Description of the task:
Would you retype the entries from the first line to the line bearing "글씨, 직관적 UI)", both included, leaving out every picture?

Given records:
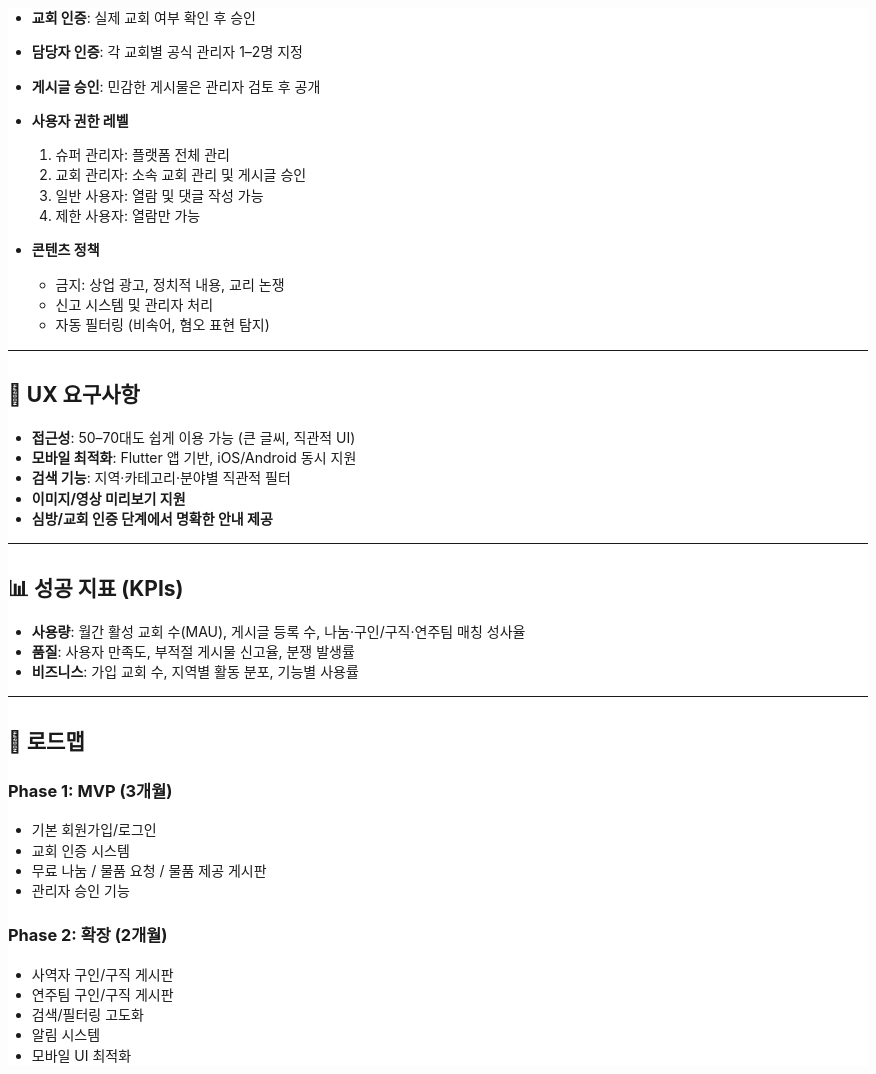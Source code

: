 * **교회 인증**: 실제 교회 여부 확인 후 승인

* **담당자 인증**: 각 교회별 공식 관리자 1–2명 지정

* **게시글 승인**: 민감한 게시물은 관리자 검토 후 공개

* **사용자 권한 레벨**

  1. 슈퍼 관리자: 플랫폼 전체 관리
  2. 교회 관리자: 소속 교회 관리 및 게시글 승인
  3. 일반 사용자: 열람 및 댓글 작성 가능
  4. 제한 사용자: 열람만 가능

* **콘텐츠 정책**

  * 금지: 상업 광고, 정치적 내용, 교리 논쟁
  * 신고 시스템 및 관리자 처리
  * 자동 필터링 (비속어, 혐오 표현 탐지)

---

## 🎨 UX 요구사항

* **접근성**: 50–70대도 쉽게 이용 가능 (큰 글씨, 직관적 UI)
* **모바일 최적화**: Flutter 앱 기반, iOS/Android 동시 지원
* **검색 기능**: 지역·카테고리·분야별 직관적 필터
* **이미지/영상 미리보기 지원**
* **심방/교회 인증 단계에서 명확한 안내 제공**

---

## 📊 성공 지표 (KPIs)

* **사용량**: 월간 활성 교회 수(MAU), 게시글 등록 수, 나눔·구인/구직·연주팀 매칭 성사율
* **품질**: 사용자 만족도, 부적절 게시물 신고율, 분쟁 발생률
* **비즈니스**: 가입 교회 수, 지역별 활동 분포, 기능별 사용률

---

## 🚀 로드맵

### Phase 1: MVP (3개월)

* 기본 회원가입/로그인
* 교회 인증 시스템
* 무료 나눔 / 물품 요청 / 물품 제공 게시판
* 관리자 승인 기능

### Phase 2: 확장 (2개월)

* 사역자 구인/구직 게시판
* 연주팀 구인/구직 게시판
* 검색/필터링 고도화
* 알림 시스템
* 모바일 UI 최적화

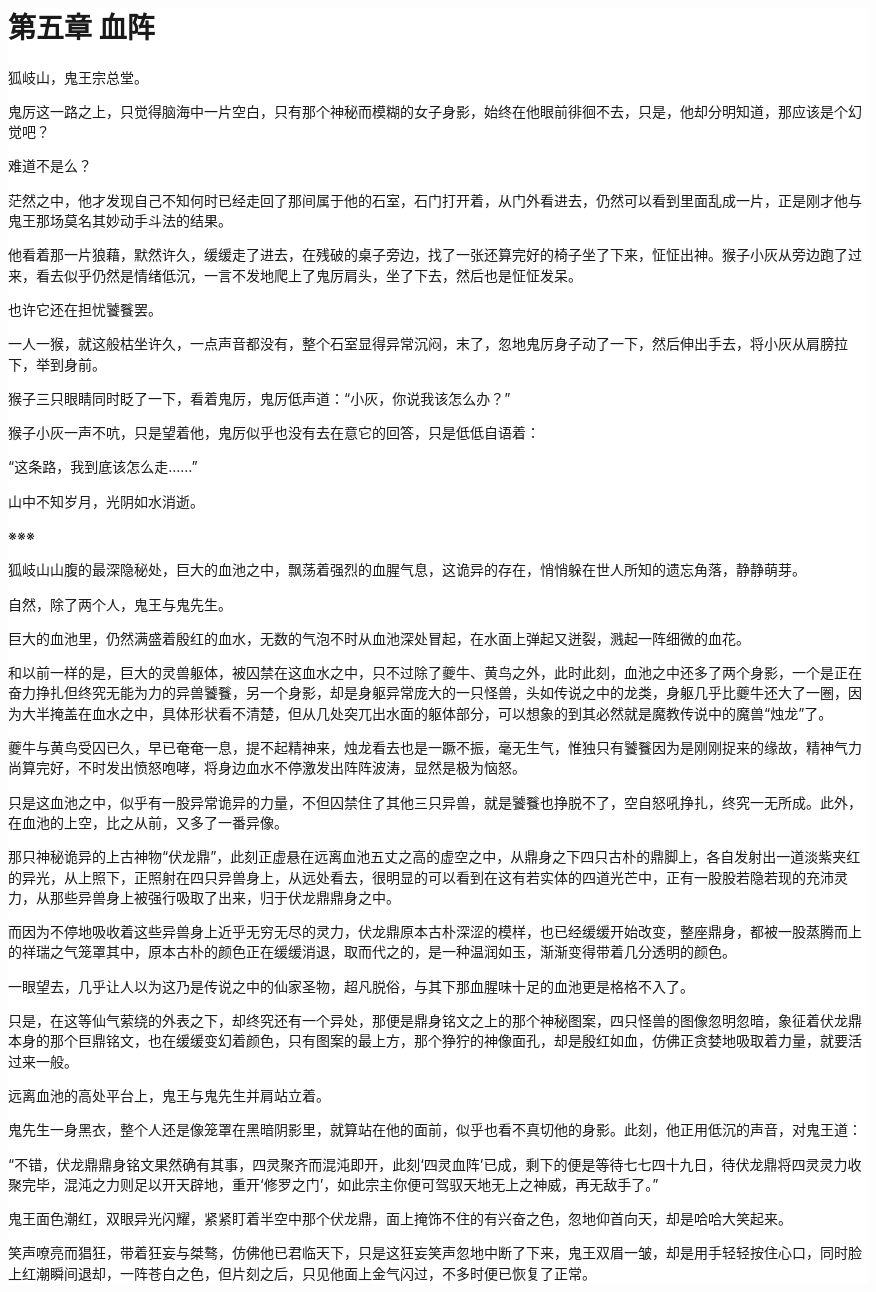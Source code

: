 # 第五章 血阵


狐岐山，鬼王宗总堂。

鬼厉这一路之上，只觉得脑海中一片空白，只有那个神秘而模糊的女子身影，始终在他眼前徘徊不去，只是，他却分明知道，那应该是个幻觉吧？

难道不是么？

茫然之中，他才发现自己不知何时已经走回了那间属于他的石室，石门打开着，从门外看进去，仍然可以看到里面乱成一片，正是刚才他与鬼王那场莫名其妙动手斗法的结果。

他看着那一片狼藉，默然许久，缓缓走了进去，在残破的桌子旁边，找了一张还算完好的椅子坐了下来，怔怔出神。猴子小灰从旁边跑了过来，看去似乎仍然是情绪低沉，一言不发地爬上了鬼厉肩头，坐了下去，然后也是怔怔发呆。

也许它还在担忧饕餮罢。

一人一猴，就这般枯坐许久，一点声音都没有，整个石室显得异常沉闷，末了，忽地鬼厉身子动了一下，然后伸出手去，将小灰从肩膀拉下，举到身前。

猴子三只眼睛同时眨了一下，看着鬼厉，鬼厉低声道：“小灰，你说我该怎么办？”

猴子小灰一声不吭，只是望着他，鬼厉似乎也没有去在意它的回答，只是低低自语着：

“这条路，我到底该怎么走……”

山中不知岁月，光阴如水消逝。

※※※

狐岐山山腹的最深隐秘处，巨大的血池之中，飘荡着强烈的血腥气息，这诡异的存在，悄悄躲在世人所知的遗忘角落，静静萌芽。

自然，除了两个人，鬼王与鬼先生。

巨大的血池里，仍然满盛着殷红的血水，无数的气泡不时从血池深处冒起，在水面上弹起又迸裂，溅起一阵细微的血花。

和以前一样的是，巨大的灵兽躯体，被囚禁在这血水之中，只不过除了夔牛、黄鸟之外，此时此刻，血池之中还多了两个身影，一个是正在奋力挣扎但终究无能为力的异兽饕餮，另一个身影，却是身躯异常庞大的一只怪兽，头如传说之中的龙类，身躯几乎比夔牛还大了一圈，因为大半掩盖在血水之中，具体形状看不清楚，但从几处突兀出水面的躯体部分，可以想象的到其必然就是魔教传说中的魔兽“烛龙”了。

夔牛与黄鸟受囚已久，早已奄奄一息，提不起精神来，烛龙看去也是一蹶不振，毫无生气，惟独只有饕餮因为是刚刚捉来的缘故，精神气力尚算完好，不时发出愤怒咆哮，将身边血水不停激发出阵阵波涛，显然是极为恼怒。

只是这血池之中，似乎有一股异常诡异的力量，不但囚禁住了其他三只异兽，就是饕餮也挣脱不了，空自怒吼挣扎，终究一无所成。此外，在血池的上空，比之从前，又多了一番异像。

那只神秘诡异的上古神物“伏龙鼎”，此刻正虚悬在远离血池五丈之高的虚空之中，从鼎身之下四只古朴的鼎脚上，各自发射出一道淡紫夹红的异光，从上照下，正照射在四只异兽身上，从远处看去，很明显的可以看到在这有若实体的四道光芒中，正有一股股若隐若现的充沛灵力，从那些异兽身上被强行吸取了出来，归于伏龙鼎鼎身之中。

而因为不停地吸收着这些异兽身上近乎无穷无尽的灵力，伏龙鼎原本古朴深涩的模样，也已经缓缓开始改变，整座鼎身，都被一股蒸腾而上的祥瑞之气笼罩其中，原本古朴的颜色正在缓缓消退，取而代之的，是一种温润如玉，渐渐变得带着几分透明的颜色。

一眼望去，几乎让人以为这乃是传说之中的仙家圣物，超凡脱俗，与其下那血腥味十足的血池更是格格不入了。

只是，在这等仙气萦绕的外表之下，却终究还有一个异处，那便是鼎身铭文之上的那个神秘图案，四只怪兽的图像忽明忽暗，象征着伏龙鼎本身的那个巨鼎铭文，也在缓缓变幻着颜色，只有图案的最上方，那个狰狞的神像面孔，却是殷红如血，仿佛正贪婪地吸取着力量，就要活过来一般。

远离血池的高处平台上，鬼王与鬼先生并肩站立着。

鬼先生一身黑衣，整个人还是像笼罩在黑暗阴影里，就算站在他的面前，似乎也看不真切他的身影。此刻，他正用低沉的声音，对鬼王道：

“不错，伏龙鼎鼎身铭文果然确有其事，四灵聚齐而混沌即开，此刻‘四灵血阵’已成，剩下的便是等待七七四十九日，待伏龙鼎将四灵灵力收聚完毕，混沌之力则足以开天辟地，重开‘修罗之门’，如此宗主你便可驾驭天地无上之神威，再无敌手了。”

鬼王面色潮红，双眼异光闪耀，紧紧盯着半空中那个伏龙鼎，面上掩饰不住的有兴奋之色，忽地仰首向天，却是哈哈大笑起来。

笑声嘹亮而猖狂，带着狂妄与桀骜，仿佛他已君临天下，只是这狂妄笑声忽地中断了下来，鬼王双眉一皱，却是用手轻轻按住心口，同时脸上红潮瞬间退却，一阵苍白之色，但片刻之后，只见他面上金气闪过，不多时便已恢复了正常。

Response area:
Source code

: * **교회 인증**: 실제 교회 여부 확인 후 승인

* **담당자 인증**: 각 교회별 공식 관리자 1–2명 지정

* **게시글 승인**: 민감한 게시물은 관리자 검토 후 공개

* **사용자 권한 레벨**

  1. 슈퍼 관리자: 플랫폼 전체 관리
  2. 교회 관리자: 소속 교회 관리 및 게시글 승인
  3. 일반 사용자: 열람 및 댓글 작성 가능
  4. 제한 사용자: 열람만 가능

* **콘텐츠 정책**

  * 금지: 상업 광고, 정치적 내용, 교리 논쟁
  * 신고 시스템 및 관리자 처리
  * 자동 필터링 (비속어, 혐오 표현 탐지)

---

## 🎨 UX 요구사항

* **접근성**: 50–70대도 쉽게 이용 가능 (큰 글씨, 직관적 UI)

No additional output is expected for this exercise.